Best wishes to you.Good dancerThanks phillygirl
Khadija thankyou, the problem is he did this a month ago when I wouldn’t leave for a trip with 5 minutes notice, it was midnight and he wanted me to drive 1000km. So he didn’t speak to me for a week, meanwhile I was texting him the next day saying hey maybe we can go Saturday. No response, it went on for a week and when he finally spoke to me I didn’t hold him accountable, I was just relieved he had broken his silence. It bought it was a one off. I have had no experience with the silent treatment before so I should have realised he might do it again
Back then I doubt he would have done this for two weeks, but now he knows he can do it for one week,and get away with it he is still doing it. And my texts have all being nice. When I thought he had gone missing they became a bit frantic, but his friend told me he was alive. But I haven’t been angry, at least I didn’t go there..
Good dancerActually it was end of February he did silent treatment for a week…not a month ago.
SherriAnd u want to be with (keep in contact with) such a loser because????
whiskeyagogo“One night when he was mad at me he fired 150 texts at me in 2 hours.”
Good God, I would have blocked his number. That is psycho behaviour. And yes, you should text less. Much, much, MUCH less texting.
good dancerUPDATE
Well he ended up texting me today. Three weeks later since i last heard from him
He said, and i am NOT joking
that he had been “abducted by aliens”.
I didnt reply
HarleyGood dancer…..will.please get sense and move on from this guy.
block his number…lose his number. Abusive texts should be a MASSIVE red flag that this guy IS an abuser and you will have no decent life with him
Find. ..A Better Guy. Stop entertaining the drama.

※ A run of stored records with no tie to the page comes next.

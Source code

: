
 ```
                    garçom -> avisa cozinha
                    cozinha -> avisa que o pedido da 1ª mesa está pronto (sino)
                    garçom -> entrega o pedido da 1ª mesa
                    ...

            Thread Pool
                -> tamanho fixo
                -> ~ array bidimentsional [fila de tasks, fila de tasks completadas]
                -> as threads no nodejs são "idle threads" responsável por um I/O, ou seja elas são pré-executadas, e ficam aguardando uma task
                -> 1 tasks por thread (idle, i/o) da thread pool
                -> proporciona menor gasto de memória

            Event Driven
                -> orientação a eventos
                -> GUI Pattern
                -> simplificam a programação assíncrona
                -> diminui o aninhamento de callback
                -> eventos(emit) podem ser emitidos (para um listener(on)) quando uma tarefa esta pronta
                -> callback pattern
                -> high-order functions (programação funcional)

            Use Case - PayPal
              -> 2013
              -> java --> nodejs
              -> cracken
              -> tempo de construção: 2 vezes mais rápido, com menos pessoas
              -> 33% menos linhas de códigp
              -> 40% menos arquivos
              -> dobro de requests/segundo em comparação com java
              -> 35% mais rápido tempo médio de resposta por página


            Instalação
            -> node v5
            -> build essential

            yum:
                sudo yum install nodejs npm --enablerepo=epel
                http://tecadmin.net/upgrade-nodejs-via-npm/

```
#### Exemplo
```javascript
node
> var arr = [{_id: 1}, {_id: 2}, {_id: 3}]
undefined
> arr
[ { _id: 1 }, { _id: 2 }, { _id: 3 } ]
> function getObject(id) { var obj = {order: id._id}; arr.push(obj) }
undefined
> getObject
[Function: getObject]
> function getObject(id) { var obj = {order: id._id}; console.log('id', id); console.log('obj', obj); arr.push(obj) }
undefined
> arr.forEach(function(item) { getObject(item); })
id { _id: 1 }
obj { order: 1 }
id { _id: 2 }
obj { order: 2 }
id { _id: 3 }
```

MobileKatI’m going through the same thing right now. I hate it, but now i have to play the waiting game to see if he replies to my apology text and 1 email. I tried to be funny in the email and said: About those messages… You see, what happened was this…. I wanted to see what it’s like to be a complete and utter jackass and to ruin a great relationship. Wouldn’t you know — I nailed it! Then I only said a few more things about hoping we would still get together this fall for some road trips in my motor home, etc., I know he was looking forward to that, so I may be OK. ;-)
MobileKatOh, Good Dancer, I wanted to ask you a question. Is this guy you’ve been seeing a Capricorn by any chance? He sounds a lot like my guy. Just curious!
fineseriously, “abducted by aliens”, this guy is nuts
you did the right thing of not responding to him, and please don’t ever.
get yourself busy, be with your other friends, or date someone else.